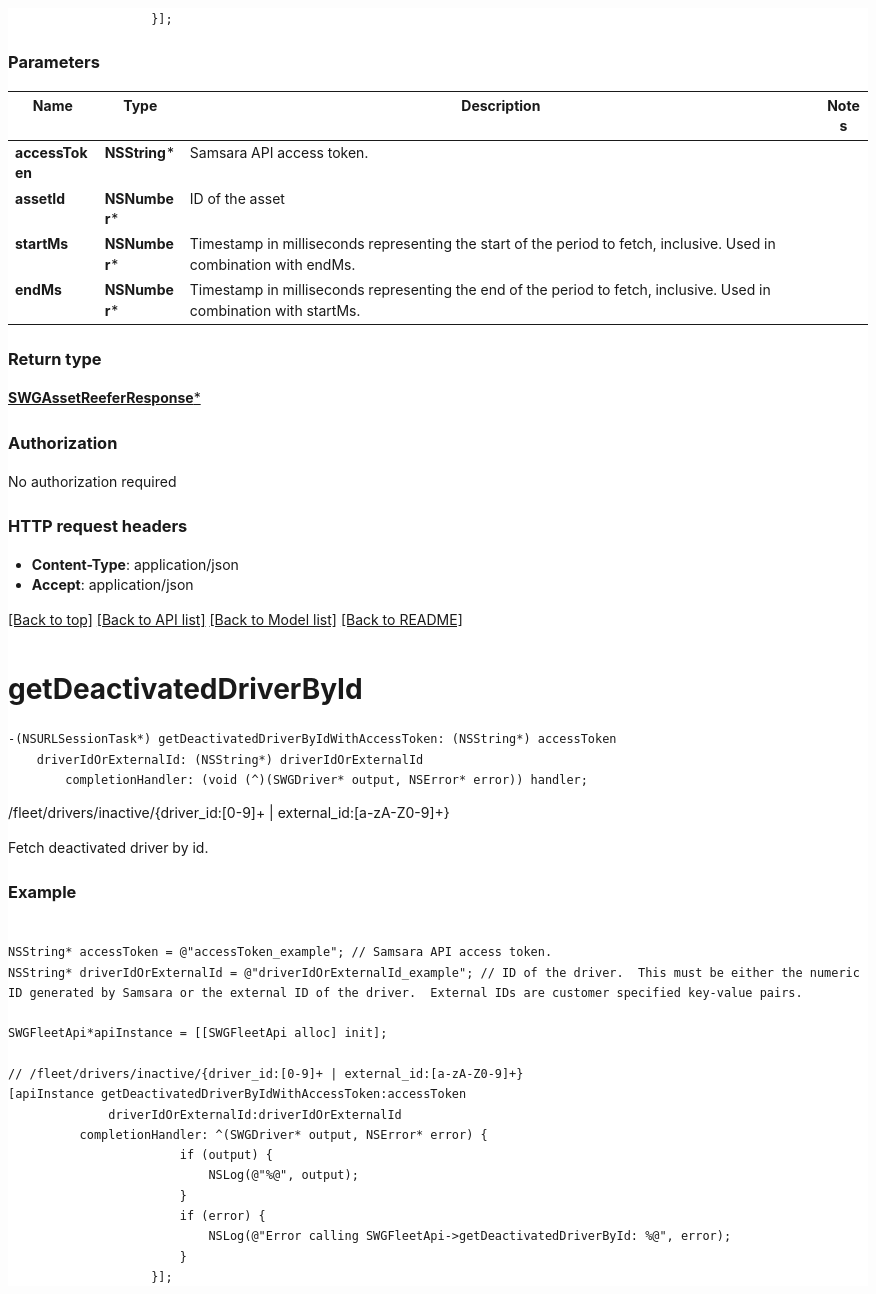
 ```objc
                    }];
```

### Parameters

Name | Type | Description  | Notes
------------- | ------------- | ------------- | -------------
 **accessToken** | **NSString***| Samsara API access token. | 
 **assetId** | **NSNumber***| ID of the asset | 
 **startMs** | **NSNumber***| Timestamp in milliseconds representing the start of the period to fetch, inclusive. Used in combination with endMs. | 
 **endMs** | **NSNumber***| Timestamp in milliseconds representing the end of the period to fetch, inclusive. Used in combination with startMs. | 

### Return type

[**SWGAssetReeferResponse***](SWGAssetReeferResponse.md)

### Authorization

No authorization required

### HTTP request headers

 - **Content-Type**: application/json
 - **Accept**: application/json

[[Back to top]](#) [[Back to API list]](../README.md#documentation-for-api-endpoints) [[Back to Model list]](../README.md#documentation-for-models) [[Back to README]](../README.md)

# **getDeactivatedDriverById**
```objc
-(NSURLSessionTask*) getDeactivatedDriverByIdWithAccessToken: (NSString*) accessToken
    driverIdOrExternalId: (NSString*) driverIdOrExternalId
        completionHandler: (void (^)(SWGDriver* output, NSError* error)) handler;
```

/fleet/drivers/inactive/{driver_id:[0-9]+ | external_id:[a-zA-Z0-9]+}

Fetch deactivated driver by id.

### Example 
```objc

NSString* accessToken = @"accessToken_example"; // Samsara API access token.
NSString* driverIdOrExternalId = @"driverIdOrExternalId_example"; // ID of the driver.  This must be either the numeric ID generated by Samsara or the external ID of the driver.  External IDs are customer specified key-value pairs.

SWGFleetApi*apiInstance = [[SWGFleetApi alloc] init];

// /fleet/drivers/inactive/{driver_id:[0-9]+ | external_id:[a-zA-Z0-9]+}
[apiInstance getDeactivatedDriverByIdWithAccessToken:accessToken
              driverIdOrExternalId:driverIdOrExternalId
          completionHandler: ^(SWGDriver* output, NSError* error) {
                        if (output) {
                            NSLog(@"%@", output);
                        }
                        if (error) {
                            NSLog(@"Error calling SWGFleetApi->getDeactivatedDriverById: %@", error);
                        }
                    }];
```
++++++++++++++++++++
Reprint exactly the lines above that start at the one with "with startMs. |" and end at the one with "### Authorization", keeping both and adding none.

* SOLVED EXERCISE *
 **endMs** | **NSNumber***| Timestamp in milliseconds representing the end of the period to fetch, inclusive. Used in combination with startMs. | 

### Return type

[**SWGAssetReeferResponse***](SWGAssetReeferResponse.md)

### Authorization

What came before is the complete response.